流放途中,得知這個消息的江含目眥盡裂。
鄭氏則氣得昏過去,她心心念念的誥命夫人竟輕而易舉的讓江夫人得到了。
被燙傷嗓子的鄭氏當夜氣急攻心,狂吐鮮血,第二日被發現的時候,人已經涼了。
江侍郎和江含手腳已經被枷鎖鐵鏈磨得破皮流膿,手腕和腳踝已出現森然白骨。
不論他們如何求情給鄭氏收屍。
官差起初不理會,到後來說一句就是兩鞭子,抽得他們皮開肉綻。
兩人含淚,眼睜睜看著鄭氏的屍體被野獸拖進林子裡。
江侍郎和江含嚎啕大哭。
他們身上都帶傷。流放十四天後,傷口惡化,兩人無法直立行走幾乎是爬著走。
過慣了錦衣玉食的他們淒悽慘慘沒了人樣。
一路上,還有不少受兩人欺辱的人發瘋報復。
扔爛菜葉,臭雞蛋是最輕的。
在他們身上扔石頭,砸得他們頭破血流,敲鑼打鼓宣傳兩人罪行。
兩人身體和心理都遭受到極其嚴重的打擊。
後來,江侍郎瘋了,嘴裡念叨著:「野狗要吃就吃我,不要吃我小嬌嬌......」
江含心中升起無限的悔恨,恨自己為什麼要去招惹江洛,後悔得腸子的都青了。
後悔之後是怨恨,恨江洛無情無義,恨自己沒辦法手刃那個病秧子!
......
江洛雖然沒有在現場,卻時時刻刻看到江家人罪有應得的模樣。
「令人愉悅的折磨。」
一旁伏案疾筆的少年抬頭,他扔掉紙筆輕輕地將夫子擁入懷裡:
「洛洛,我不會讓疾病繼續折磨你。
我以靈魂發誓,一定能找到治好你的方法,哪怕讓我獻上心臟也在所不惜。」
小先生太可憐,心態也太樂觀了。
明明被疾病折磨,卻在苦中作樂,說出這是愉悅的折磨。
江洛知道席樂笙誤會了,「我要你心臟幹什麼,你要是真的心疼我,今晚知道該怎麼做。
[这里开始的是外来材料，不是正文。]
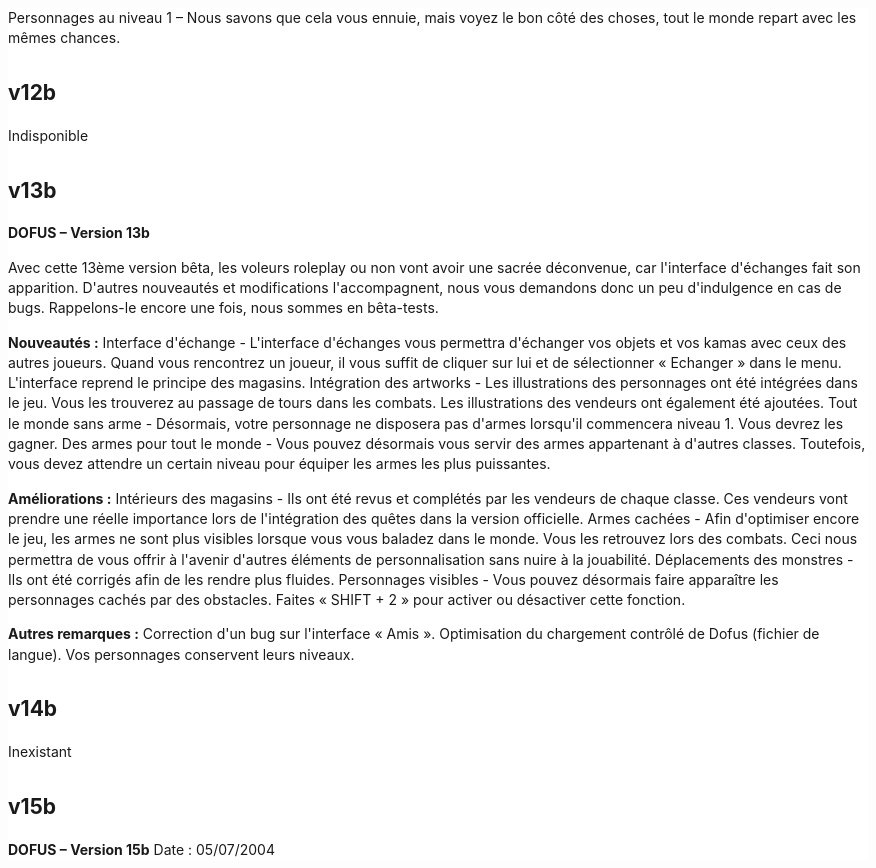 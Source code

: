 Personnages au niveau 1 – Nous savons que cela vous ennuie, mais voyez le bon côté des choses, tout le monde repart avec les mêmes chances.

## v12b

Indisponible

## v13b

**DOFUS – Version 13b**

Avec cette 13ème version bêta, les voleurs roleplay ou non vont avoir une sacrée déconvenue, car l'interface d'échanges fait son apparition. D'autres nouveautés et modifications l'accompagnent, nous vous demandons donc un peu d'indulgence en cas de bugs. Rappelons-le encore une fois, nous sommes en bêta-tests.

**Nouveautés :**
Interface d'échange - L'interface d'échanges vous permettra d'échanger vos objets et vos kamas avec ceux des autres joueurs. Quand vous rencontrez un joueur, il vous suffit de cliquer sur lui et de sélectionner « Echanger » dans le menu. L'interface reprend le principe des magasins.
Intégration des artworks - Les illustrations des personnages ont été intégrées dans le jeu. Vous les trouverez au passage de tours dans les combats. Les illustrations des vendeurs ont également été ajoutées.
Tout le monde sans arme - Désormais, votre personnage ne disposera pas d'armes lorsqu'il commencera niveau 1. Vous devrez les gagner.
Des armes pour tout le monde - Vous pouvez désormais vous servir des armes appartenant à d'autres classes. Toutefois, vous devez attendre un certain niveau pour équiper les armes les plus puissantes.

**Améliorations :**
Intérieurs des magasins - Ils ont été revus et complétés par les vendeurs de chaque classe. Ces vendeurs vont prendre une réelle importance lors de l'intégration des quêtes dans la version officielle.
Armes cachées - Afin d'optimiser encore le jeu, les armes ne sont plus visibles lorsque vous vous baladez dans le monde. Vous les retrouvez lors des combats. Ceci nous permettra de vous offrir à l'avenir d'autres éléments de personnalisation sans nuire à la jouabilité.
Déplacements des monstres - Ils ont été corrigés afin de les rendre plus fluides.
Personnages visibles - Vous pouvez désormais faire apparaître les personnages cachés par des obstacles. Faites « SHIFT + 2 » pour activer ou désactiver cette fonction.

**Autres remarques :**
Correction d'un bug sur l'interface « Amis ».
Optimisation du chargement contrôlé de Dofus (fichier de langue).
Vos personnages conservent leurs niveaux.

## v14b

Inexistant

## v15b
**DOFUS – Version 15b**
Date : 05/07/2004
」
他憋了好久了。
席樂笙每次都以自己身體不好為藉口,三番五次推辭。
「小先生。」席樂笙不知道拿身體不好卻重欲的愛人如何是好,「你的身體。」
「是我身體的不好,還是你不願意?」
江洛勾住男人的後脖頸,強迫他低頭:
「阿笙,我得不到的話,會用另一種方式宣洩。」
殺戮。
江洛已經抑制不住那股暴躁的感覺了。
只有血腥,絕望和痛苦才能讓江洛緩過來。
「洛洛。」席樂笙性感的喉結滾了滾,「三書六禮還沒下,這不合規矩。」
他不希望江洛沒名沒分的跟著自己,太委屈了。